As far as aesthetics, the businessman and the modern architect made an odd couple at first. Of his house in the country, Hayward says, “I decorated it to death,” including “library” wallpaper that featured laden bookshelves. With the tower, he had to dig in his heels to keep some of his treasured objects, small glass pieces and Inuit sculptures. O’Connor relented and built him three spare, well-lit shelves in the living room. Thinking back to the days when “Rick loved what he called Restoration Home Hardware and buying little tchotchkes,” O’Connor admits, “Rick’s made a huge transformation.” He’s now a delighted convert to simplicity.
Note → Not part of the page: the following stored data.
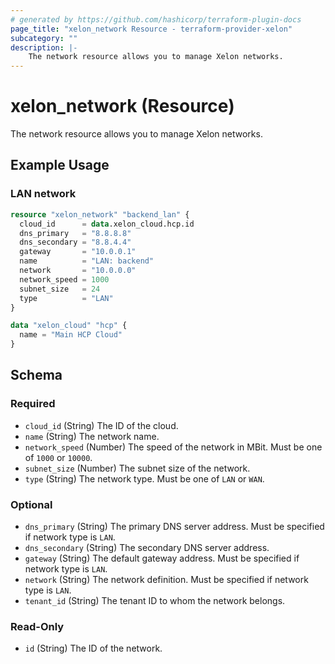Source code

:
 ```yaml
---
# generated by https://github.com/hashicorp/terraform-plugin-docs
page_title: "xelon_network Resource - terraform-provider-xelon"
subcategory: ""
description: |-
    The network resource allows you to manage Xelon networks.
---
```


# xelon_network (Resource)

The network resource allows you to manage Xelon networks.

## Example Usage

### LAN network

```terraform
resource "xelon_network" "backend_lan" {
  cloud_id      = data.xelon_cloud.hcp.id
  dns_primary   = "8.8.8.8"
  dns_secondary = "8.8.4.4"
  gateway       = "10.0.0.1"
  name          = "LAN: backend"
  network       = "10.0.0.0"
  network_speed = 1000
  subnet_size   = 24
  type          = "LAN"
}

data "xelon_cloud" "hcp" {
  name = "Main HCP Cloud"
}
```

<!-- schema generated by tfplugindocs -->
## Schema

### Required

- `cloud_id` (String) The ID of the cloud.
- `name` (String) The network name.
- `network_speed` (Number) The speed of the network in MBit. Must be one of `1000` or `10000`.
- `subnet_size` (Number) The subnet size of the network.
- `type` (String) The network type. Must be one of `LAN` or `WAN`.

### Optional

- `dns_primary` (String) The primary DNS server address. Must be specified if network type is `LAN`.
- `dns_secondary` (String) The secondary DNS server address.
- `gateway` (String) The default gateway address. Must be specified if network type is `LAN`.
- `network` (String) The network definition. Must be specified if network type is `LAN`.
- `tenant_id` (String) The tenant ID to whom the network belongs.

### Read-Only

- `id` (String) The ID of the network.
Heritage restoration is not an exact science. Nor do the 450 members of the Cabbagetown Preservation Association, who meet about three times a year for lectures and news about heritage issues, always agree on what’s right for their neighbourhood. However, since 2003, when Amelia and 30 other Cabbagetown streets formed a Heritage Conservation District, there are guidelines about the appropriate shape, materials and character for houses in the district, and all exterior renovation proposals must be approved by the city’s Preservation Branch.

If O’Connor brought his plans in today, he’d most likely be refused a building permit. The cement panels, the windows and the residential tower could all be ruled out of bounds. Steve Yeates, a graphic designer and illustrator and the current chair of the Cabbagetown Preservation Association, accepts the addition, but feels that the cottage’s windows and cement panels are neither faithful nor sensitive to the area’s 19th-century ambience. The streetscape, Yeates says, is our museum, and if you play false with its materials and textures, you are devaluing the whole. “On the other hand,” he adds, doffing his CPA cap, “as a designer, I love that house.”

There’s no denying that if lots of people on Amelia Street covered their 19th-century houses with cement panels, the neighbourhood would lose something. But only one person has done it, with a cheeky sense of style and a genuine respect for the past, and it won him a coveted spot in Metropolitan Home’s 2005 salute to the best design in private residences. Talking about the tricky business of reinterpreting old houses, Rollo Myers, manager of the Architectural Conservancy of Ontario and also a Cabbagetown resident, says, “It takes some real humility and sophistication to do it right.” O’Connor has both, allowing Amelia Street to keep a distinctive feature, albeit redrawn in the light of the 21st century. Number 50′s modern metamorphosis isn’t a loss for conservation; it’s a sign of the worker’s cottage’s versatility and endurance-there’s life in the old style yet.